Section 301 : Trump lance des enquêtes commerciales contre 60 économies pour contourner la Cour suprême
Après l'invalidation de ses tarifs douaniers par la Cour suprême, l'administration Trump ouvre deux séries d'enquêtes sous la Section 301 visant 60 économies, dont l'Union européenne. Les audiences publiques débuteront fin avril.
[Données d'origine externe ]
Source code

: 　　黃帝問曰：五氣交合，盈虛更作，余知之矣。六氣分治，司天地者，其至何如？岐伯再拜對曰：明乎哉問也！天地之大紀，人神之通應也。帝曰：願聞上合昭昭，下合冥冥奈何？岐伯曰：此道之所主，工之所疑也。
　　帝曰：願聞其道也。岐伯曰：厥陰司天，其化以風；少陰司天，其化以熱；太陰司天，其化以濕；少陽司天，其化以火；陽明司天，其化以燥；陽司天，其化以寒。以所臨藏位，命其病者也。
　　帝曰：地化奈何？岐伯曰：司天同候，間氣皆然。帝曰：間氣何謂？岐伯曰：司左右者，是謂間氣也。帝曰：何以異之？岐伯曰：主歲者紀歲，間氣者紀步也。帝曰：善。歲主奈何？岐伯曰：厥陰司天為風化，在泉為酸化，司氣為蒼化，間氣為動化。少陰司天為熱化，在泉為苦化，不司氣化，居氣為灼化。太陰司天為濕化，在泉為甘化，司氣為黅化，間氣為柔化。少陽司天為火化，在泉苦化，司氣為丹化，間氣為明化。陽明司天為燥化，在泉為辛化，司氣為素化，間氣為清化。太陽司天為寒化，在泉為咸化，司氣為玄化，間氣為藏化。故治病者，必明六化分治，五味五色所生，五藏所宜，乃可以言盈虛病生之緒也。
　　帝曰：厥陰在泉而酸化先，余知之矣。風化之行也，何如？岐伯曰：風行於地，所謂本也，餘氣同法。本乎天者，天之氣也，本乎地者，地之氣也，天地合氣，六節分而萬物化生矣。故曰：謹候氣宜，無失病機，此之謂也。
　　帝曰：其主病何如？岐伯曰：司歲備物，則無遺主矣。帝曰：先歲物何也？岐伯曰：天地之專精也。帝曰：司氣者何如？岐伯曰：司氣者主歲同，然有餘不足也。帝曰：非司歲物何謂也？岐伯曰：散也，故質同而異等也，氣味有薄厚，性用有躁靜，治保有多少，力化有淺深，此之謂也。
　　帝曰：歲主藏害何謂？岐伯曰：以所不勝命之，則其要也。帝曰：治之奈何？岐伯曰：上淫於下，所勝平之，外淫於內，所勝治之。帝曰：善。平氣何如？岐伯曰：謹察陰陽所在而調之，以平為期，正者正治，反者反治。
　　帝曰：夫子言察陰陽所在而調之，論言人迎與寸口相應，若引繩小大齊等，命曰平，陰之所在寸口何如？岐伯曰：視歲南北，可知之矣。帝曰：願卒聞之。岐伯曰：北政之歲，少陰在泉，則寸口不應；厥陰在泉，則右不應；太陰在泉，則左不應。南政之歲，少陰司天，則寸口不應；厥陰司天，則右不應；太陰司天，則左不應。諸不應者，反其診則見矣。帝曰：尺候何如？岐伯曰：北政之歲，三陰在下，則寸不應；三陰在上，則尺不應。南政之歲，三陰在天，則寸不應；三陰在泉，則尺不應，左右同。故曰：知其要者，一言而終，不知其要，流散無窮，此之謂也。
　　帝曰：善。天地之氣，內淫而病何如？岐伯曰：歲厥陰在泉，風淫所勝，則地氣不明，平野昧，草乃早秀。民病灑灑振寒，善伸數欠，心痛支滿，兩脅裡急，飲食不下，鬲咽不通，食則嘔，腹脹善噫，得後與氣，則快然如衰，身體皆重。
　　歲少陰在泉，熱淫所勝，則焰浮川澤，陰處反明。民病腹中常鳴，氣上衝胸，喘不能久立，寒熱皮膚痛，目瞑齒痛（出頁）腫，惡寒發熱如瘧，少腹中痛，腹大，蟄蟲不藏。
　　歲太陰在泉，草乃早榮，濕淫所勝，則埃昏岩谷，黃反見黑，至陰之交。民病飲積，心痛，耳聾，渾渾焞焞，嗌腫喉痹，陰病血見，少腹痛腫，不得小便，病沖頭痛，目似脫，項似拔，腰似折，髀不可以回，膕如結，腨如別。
Un pivot stratégique après le revers constitutionnel
Le représentant commercial des États Unis, Jamieson Greer, a annoncé le 11 et le 13 mars 2026 le lancement de deux séries distinctes d'enquêtes commerciales en vertu de la Section 301 du Trade Act de 1974. Cette offensive juridique intervient trois semaines après la décision historique de la Cour suprême, qui avait invalidé par six voix contre trois les tarifs douaniers imposés sous l'International Emergency Economic Powers Act (IEEPA).
La première série cible 16 partenaires commerciaux majeurs pour « surcapacité structurelle et production excessive dans les secteurs manufacturiers ». La seconde, plus large, vise 60 économies accusées de ne pas interdire efficacement l'importation de marchandises produites par le travail forcé. Ces 60 pays représentent collectivement plus de 99 % des importations américaines en 2024.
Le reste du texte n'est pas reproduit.